(What to work on)
In the data below, which lines contain "Arapahoe"? List them by copying each one.

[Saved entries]
--- START ---

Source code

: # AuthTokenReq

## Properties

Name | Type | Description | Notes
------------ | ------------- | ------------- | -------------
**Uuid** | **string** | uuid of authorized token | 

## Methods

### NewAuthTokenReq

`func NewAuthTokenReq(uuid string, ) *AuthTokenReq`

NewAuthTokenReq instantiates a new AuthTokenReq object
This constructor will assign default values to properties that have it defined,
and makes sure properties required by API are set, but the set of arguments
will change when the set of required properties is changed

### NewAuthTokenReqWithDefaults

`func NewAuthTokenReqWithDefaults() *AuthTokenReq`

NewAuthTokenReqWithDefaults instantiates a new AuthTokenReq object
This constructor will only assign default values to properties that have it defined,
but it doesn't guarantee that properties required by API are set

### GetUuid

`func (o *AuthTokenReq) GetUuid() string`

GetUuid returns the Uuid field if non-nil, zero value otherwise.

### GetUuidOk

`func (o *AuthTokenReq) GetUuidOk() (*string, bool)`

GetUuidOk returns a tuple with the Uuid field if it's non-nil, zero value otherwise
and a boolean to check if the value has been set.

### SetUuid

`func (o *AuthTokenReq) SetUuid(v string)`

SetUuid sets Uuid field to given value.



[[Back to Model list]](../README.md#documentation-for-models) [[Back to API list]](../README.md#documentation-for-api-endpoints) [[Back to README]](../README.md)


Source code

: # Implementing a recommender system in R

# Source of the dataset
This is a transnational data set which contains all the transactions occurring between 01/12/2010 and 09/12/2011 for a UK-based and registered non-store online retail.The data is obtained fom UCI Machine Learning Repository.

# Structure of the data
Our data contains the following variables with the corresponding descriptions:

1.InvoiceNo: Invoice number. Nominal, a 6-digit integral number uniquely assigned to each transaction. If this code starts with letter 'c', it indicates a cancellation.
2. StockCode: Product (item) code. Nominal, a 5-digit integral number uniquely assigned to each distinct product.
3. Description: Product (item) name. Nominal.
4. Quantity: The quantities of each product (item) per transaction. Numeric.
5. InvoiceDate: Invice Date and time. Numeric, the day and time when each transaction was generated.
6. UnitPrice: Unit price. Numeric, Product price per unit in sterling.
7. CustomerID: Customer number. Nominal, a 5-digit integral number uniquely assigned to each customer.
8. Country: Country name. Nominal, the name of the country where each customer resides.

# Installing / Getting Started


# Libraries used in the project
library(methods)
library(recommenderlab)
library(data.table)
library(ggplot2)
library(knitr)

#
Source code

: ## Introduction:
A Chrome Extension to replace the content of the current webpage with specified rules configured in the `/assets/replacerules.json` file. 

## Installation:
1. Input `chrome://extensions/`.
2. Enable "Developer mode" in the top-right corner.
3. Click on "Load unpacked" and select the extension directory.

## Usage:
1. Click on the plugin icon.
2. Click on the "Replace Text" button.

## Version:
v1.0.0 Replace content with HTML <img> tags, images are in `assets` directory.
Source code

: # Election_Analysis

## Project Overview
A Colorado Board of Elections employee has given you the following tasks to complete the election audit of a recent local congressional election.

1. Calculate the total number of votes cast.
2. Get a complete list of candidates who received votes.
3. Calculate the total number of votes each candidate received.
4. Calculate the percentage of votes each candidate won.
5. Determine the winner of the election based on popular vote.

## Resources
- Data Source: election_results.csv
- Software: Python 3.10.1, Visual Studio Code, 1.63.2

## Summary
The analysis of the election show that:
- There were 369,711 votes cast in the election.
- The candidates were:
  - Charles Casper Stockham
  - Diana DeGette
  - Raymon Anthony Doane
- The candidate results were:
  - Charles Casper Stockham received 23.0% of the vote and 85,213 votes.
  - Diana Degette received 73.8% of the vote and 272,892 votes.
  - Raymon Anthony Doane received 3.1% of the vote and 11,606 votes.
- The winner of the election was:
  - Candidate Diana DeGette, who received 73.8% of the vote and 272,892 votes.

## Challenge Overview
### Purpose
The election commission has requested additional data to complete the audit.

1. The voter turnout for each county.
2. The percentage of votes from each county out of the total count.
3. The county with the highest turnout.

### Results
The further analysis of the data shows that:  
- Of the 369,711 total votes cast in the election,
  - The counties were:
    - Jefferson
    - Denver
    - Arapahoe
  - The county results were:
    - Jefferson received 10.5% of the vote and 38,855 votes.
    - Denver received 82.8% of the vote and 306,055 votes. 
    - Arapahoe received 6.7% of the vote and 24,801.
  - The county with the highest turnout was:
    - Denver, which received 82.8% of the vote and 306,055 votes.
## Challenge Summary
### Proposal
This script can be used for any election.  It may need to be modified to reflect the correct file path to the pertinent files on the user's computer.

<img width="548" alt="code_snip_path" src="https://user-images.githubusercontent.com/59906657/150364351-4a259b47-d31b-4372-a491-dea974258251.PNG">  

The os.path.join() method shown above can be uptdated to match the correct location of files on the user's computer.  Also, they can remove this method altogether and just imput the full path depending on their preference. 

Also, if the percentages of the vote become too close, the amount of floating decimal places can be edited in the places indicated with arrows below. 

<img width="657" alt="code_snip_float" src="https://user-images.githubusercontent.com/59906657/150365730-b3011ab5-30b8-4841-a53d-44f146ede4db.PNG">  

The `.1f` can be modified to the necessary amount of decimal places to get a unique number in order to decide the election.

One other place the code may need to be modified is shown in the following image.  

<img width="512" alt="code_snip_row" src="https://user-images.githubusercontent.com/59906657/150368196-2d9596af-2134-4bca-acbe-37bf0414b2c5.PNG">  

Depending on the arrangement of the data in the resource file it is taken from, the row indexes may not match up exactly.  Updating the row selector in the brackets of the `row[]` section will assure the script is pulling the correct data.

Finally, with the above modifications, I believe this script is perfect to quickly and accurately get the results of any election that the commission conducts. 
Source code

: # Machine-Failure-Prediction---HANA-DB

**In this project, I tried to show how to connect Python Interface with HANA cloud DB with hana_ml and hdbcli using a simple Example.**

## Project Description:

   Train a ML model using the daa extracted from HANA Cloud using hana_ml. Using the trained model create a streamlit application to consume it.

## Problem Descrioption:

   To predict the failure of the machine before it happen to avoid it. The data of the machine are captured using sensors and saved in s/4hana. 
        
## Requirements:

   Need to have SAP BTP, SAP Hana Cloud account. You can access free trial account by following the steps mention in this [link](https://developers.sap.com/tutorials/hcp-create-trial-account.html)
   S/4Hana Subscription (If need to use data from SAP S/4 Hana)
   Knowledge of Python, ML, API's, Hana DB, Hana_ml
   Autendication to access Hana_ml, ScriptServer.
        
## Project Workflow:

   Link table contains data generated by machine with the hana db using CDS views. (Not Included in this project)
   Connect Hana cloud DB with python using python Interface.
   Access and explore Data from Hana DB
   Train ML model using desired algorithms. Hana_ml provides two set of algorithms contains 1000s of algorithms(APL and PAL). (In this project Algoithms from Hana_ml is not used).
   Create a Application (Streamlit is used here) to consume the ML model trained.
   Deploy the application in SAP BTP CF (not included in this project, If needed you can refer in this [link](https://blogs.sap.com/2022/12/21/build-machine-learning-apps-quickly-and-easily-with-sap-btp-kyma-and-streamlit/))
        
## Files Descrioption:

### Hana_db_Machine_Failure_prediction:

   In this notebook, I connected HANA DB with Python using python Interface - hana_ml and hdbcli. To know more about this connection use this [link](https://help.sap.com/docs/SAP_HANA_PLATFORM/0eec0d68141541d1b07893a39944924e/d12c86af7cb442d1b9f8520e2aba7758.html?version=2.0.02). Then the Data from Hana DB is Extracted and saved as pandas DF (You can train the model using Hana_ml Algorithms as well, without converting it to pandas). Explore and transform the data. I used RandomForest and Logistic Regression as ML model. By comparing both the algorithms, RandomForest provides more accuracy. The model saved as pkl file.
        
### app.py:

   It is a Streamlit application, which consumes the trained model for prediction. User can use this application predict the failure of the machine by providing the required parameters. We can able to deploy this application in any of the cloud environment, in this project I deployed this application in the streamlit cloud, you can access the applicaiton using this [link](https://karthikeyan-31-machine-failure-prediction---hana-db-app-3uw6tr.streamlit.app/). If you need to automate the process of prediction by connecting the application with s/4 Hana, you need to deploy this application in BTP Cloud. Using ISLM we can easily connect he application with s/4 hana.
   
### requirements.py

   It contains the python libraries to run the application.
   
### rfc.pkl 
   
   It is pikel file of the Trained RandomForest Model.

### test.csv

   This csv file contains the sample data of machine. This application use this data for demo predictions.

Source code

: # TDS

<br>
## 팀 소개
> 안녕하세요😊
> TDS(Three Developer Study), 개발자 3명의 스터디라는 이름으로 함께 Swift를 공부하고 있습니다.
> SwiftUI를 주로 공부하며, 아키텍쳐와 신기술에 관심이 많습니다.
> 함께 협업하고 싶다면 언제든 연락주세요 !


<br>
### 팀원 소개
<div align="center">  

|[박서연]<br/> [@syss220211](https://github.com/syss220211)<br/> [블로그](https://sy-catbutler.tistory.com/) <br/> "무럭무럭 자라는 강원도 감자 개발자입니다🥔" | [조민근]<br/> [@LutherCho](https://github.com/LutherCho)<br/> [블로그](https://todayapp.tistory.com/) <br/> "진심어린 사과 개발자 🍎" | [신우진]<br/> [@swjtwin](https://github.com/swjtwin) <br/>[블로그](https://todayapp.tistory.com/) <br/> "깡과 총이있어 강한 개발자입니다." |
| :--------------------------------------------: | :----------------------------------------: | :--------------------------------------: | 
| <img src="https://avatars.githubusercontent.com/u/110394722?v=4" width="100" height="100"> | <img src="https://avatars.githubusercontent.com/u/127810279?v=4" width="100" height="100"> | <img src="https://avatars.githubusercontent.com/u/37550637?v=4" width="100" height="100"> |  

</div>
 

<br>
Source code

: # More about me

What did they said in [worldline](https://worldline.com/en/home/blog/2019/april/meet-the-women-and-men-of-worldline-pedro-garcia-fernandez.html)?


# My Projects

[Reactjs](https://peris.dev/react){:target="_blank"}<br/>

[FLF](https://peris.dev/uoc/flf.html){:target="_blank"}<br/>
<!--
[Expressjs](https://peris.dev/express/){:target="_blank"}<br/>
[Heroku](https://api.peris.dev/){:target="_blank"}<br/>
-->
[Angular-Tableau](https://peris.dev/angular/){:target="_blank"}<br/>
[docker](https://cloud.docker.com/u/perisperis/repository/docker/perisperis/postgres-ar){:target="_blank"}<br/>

--- END ---

(Written response)
    - Arapahoe
    - Arapahoe received 6.7% of the vote and 24,801.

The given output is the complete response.